De quoi parle-t-on ? Un concept largement dévoyé dans le cadre de la campagne présidentielle. Écouter et flatter l’opinion publique ne crée en rien de nouvelles formes d’action politique. Peut-on bâtir un gouvernement sur le sable de l’opinion ? En exhortant les socialistes à changer leur façon de faire de la politique, Ségolène Royal souligne la fracture qui s’est aggravée entre les politiques et la société. Mais elle ramène le rôle des partis à la conquête du pouvoir et traite le peuple comme un instrument devant lui permettre d’y accéder. Mais, cette démocratie d’opinion, qu’a-t-elle à voir avec la participation des citoyens et des acteurs dans la vie publique et politique ?

Proclamation de la Commune  à l'Hôtel-de-Ville de Paris, 28 mars 1871 (source : L’Illustrated London news du 15 avril 1871)
Proclamation de la Commune  à l'Hôtel-de-Ville de Paris, 28 mars 1871 (source : L’Illustrated London news du 15 avril 1871)

Une crise démocratique

Les socialistes proposeront, s’ils sont élus, un référendum pour changer la République. Pourquoi attendre pour ouvrir le débat, alors que la campagne électorale pourrait être un moment pour des propositions fortes de réformes ? L’acceptation des réformes et des changements doit mûrir dans l’information, la consultation, l’élaboration d’options concrètes avec les citoyens. Notre République a basculé dans une crise démocratique où les partis et leurs élus sont tout dévoués au Président. Celui-ci priorise les thèmes qui ne s’inscrivent pas dans un projet de société. Sarkozy a le mérite de la clarté : il n’est pas pour la participation de la société civile et revendique la présidentialisation de la République. Attention aux lendemains qui déchantent.

Changer de méthode

Écouter les citoyens n’est pas les entendre ; les inciter à des réactions et à des manifestations n’est pas les rapprocher de la politique, ni en faire des partenaires. Un changement de méthode de gouvernement et d’action nécessite une mutation de notre culture démocratique elle-même. La démocratie française repose sur une délégation verticale, pour exiger de l’État qu’il règle tous les problèmes de la société de haut en bas. Quand on nous dit que l’on prépare une série de réformes qui pourraient entrer en vigueur dès le mois de juin, on reste interloqué ! Quelles réformes ? Pour quels objectifs ? La France n’a jamais su réformer ses institutions. Sa gestion publique est inefficace. Son taux d’activité est bas. L’échec de socialisation des jeunes est patent. Le changement est nécessaire ; mais comment le faire mûrir, dans un pays où les peurs sont plus fortes que tous les désirs d’avenir ? En disant la vérité, en faisant appel à leurs responsabilités, en remettant en cause nos comportements, c’est difficile mais c’est vital pour notre démocratie. Sinon, Le Pen répondra à tous ceux qui, sous-informés et désarmés face à l’évolution politique et sociale, par une offre de protection étatique et sécuritaire, illusoire, mais dangereuse.

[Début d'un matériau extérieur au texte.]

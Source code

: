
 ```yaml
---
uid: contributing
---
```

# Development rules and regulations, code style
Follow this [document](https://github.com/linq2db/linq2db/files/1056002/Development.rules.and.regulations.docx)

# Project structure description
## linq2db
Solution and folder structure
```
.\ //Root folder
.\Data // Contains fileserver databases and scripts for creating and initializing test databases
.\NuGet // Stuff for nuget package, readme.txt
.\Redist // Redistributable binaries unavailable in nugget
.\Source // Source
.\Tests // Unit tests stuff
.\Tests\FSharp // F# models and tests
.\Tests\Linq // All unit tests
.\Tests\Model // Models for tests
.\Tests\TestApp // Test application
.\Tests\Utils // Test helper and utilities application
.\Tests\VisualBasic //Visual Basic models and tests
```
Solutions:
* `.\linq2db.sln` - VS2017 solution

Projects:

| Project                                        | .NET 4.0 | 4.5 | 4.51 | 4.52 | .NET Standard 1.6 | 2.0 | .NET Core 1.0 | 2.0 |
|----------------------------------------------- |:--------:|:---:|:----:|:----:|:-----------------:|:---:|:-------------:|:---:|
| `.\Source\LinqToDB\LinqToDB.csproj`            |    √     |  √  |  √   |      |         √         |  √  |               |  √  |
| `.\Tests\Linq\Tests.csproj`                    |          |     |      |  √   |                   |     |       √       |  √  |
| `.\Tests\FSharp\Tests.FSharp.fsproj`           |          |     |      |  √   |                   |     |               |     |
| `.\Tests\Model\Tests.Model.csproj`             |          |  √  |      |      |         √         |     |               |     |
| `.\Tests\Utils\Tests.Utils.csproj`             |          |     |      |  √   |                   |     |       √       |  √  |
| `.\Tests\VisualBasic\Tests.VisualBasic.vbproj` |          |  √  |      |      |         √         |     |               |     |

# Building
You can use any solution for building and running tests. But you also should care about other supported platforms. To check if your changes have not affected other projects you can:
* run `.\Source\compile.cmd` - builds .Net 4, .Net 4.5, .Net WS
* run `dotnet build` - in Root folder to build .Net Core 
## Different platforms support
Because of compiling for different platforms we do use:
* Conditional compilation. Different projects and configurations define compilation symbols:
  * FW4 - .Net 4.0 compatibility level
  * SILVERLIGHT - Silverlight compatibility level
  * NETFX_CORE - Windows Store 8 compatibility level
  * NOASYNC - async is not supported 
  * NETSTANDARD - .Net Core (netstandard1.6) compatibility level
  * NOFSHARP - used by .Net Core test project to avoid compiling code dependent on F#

Pour une démocratie partenariale

On explore depuis des années les voies d’une démocratie fonctionnant avec des acteurs publics et privés qui partageraient les responsabilités de l’éducation, de l’emploi, du développement. Pour cette démocratie partenariale, la réforme de l’Etat est décisive. Nous avons besoin d’une pédagogie à mettre en œuvre et d’un débat d’options pour réussir et construire un marché du travail plus mobile, une éducation plus ouverte, une épargne plus efficace, des services publics rénovés, des structures réorganisées de l’Etat. Pour assurer une meilleure gouvernance, il faut : décentraliser les pouvoirs, supprimer le cumul des mandats, créer des filières d’accès aux responsabilités politiques.

Notre avenir ne peut plus être délégué à un Etat, à un homme ou une femme marqués par l’héritage de la Révolution qui ne reconnaissait rien entre l’État et l’individu. Le dialogue direct de nos candidats avec l’opinion publique semble bien dérisoire face aux besoins d’une société civile responsable et active.